• _Exercise brief_
Take every line from the entries below that includes the word "projects" and copy it.

Start of Block

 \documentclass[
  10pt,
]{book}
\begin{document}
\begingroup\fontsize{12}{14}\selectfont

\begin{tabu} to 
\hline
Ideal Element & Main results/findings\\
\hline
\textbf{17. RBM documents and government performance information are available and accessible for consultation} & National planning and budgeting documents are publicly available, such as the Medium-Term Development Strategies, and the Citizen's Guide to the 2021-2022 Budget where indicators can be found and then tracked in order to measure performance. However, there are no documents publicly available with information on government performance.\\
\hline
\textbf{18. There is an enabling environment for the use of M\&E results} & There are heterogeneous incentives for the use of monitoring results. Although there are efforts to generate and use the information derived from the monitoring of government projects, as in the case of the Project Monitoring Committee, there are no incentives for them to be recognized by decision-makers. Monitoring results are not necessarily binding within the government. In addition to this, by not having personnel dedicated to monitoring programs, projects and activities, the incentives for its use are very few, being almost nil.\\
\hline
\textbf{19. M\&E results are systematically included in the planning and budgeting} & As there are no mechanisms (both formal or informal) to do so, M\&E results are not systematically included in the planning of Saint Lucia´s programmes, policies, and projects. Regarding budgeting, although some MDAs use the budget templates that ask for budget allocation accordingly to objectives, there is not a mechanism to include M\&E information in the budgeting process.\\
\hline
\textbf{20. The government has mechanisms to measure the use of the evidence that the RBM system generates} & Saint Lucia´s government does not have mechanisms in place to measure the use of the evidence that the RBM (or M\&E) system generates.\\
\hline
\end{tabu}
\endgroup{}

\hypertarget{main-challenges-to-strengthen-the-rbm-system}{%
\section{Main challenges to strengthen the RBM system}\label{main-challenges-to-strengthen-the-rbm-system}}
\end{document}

End of Block
Start of Block

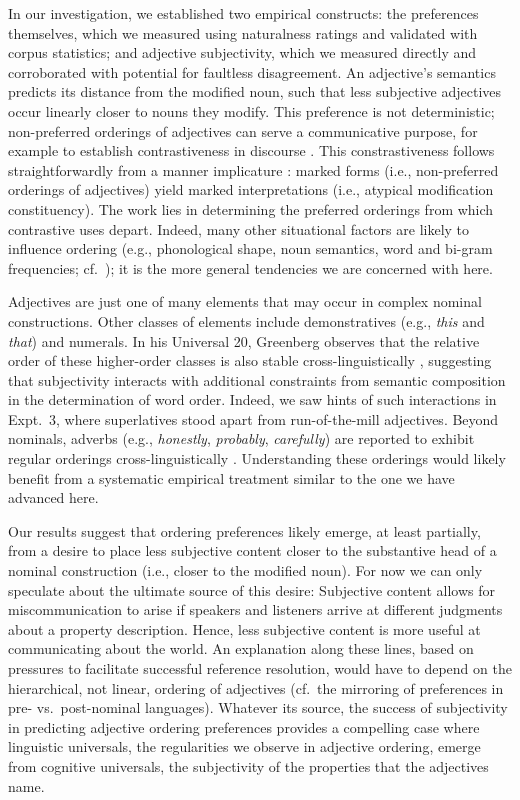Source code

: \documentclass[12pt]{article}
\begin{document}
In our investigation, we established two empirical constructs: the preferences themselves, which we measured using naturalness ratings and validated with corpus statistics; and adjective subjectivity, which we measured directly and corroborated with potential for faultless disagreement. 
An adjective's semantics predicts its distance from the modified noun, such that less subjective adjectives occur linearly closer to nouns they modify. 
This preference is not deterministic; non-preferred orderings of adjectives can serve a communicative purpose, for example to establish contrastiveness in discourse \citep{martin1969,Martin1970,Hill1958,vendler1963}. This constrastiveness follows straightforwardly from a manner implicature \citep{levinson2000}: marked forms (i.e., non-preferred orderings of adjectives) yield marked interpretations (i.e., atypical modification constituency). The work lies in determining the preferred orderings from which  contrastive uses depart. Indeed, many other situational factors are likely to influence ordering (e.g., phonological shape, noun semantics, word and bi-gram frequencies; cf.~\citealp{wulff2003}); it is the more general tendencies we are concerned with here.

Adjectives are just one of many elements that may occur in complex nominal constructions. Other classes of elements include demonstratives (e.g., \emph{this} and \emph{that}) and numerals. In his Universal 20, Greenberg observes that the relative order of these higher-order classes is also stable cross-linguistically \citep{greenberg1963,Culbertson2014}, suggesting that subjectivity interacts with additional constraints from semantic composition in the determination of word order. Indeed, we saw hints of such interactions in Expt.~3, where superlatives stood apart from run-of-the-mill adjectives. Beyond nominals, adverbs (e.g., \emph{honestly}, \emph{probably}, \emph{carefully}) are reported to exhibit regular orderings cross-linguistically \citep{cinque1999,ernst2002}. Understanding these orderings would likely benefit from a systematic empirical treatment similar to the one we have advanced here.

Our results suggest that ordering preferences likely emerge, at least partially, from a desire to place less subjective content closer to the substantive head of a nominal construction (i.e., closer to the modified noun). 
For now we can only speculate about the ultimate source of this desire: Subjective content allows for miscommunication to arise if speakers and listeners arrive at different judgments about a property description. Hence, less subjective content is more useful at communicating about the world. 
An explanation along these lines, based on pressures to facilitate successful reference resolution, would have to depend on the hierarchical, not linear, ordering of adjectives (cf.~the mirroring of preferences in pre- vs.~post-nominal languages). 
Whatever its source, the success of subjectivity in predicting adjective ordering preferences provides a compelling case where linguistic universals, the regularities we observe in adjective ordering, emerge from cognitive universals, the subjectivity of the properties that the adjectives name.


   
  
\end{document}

End of Block

• _Exercise solution_
\textbf{18. There is an enabling environment for the use of M\&E results} & There are heterogeneous incentives for the use of monitoring results. Although there are efforts to generate and use the information derived from the monitoring of government projects, as in the case of the Project Monitoring Committee, there are no incentives for them to be recognized by decision-makers. Monitoring results are not necessarily binding within the government. In addition to this, by not having personnel dedicated to monitoring programs, projects and activities, the incentives for its use are very few, being almost nil.\\
\textbf{19. M\&E results are systematically included in the planning and budgeting} & As there are no mechanisms (both formal or informal) to do so, M\&E results are not systematically included in the planning of Saint Lucia´s programmes, policies, and projects. Regarding budgeting, although some MDAs use the budget templates that ask for budget allocation accordingly to objectives, there is not a mechanism to include M\&E information in the budgeting process.\\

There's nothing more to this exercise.